-------- SUPPLIED INFORMATION --------

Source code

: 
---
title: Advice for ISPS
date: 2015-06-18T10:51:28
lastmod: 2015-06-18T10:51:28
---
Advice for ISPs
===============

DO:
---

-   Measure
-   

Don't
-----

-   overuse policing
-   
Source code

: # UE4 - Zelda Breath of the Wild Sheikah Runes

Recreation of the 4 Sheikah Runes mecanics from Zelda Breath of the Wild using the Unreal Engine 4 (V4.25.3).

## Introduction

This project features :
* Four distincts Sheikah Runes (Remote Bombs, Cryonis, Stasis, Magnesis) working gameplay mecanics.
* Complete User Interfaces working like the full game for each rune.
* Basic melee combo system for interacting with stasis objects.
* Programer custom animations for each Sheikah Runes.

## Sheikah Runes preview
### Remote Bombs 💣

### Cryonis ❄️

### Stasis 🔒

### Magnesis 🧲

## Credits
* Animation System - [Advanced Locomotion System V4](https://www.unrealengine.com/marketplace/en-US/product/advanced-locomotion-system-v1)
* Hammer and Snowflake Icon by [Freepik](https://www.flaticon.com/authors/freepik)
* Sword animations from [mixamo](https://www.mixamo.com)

--------

**TASK INSTRUCTIONS**
Compute how many lines in the material contain the word "working". Only the result should be written.

**ANSWER SPACE**
2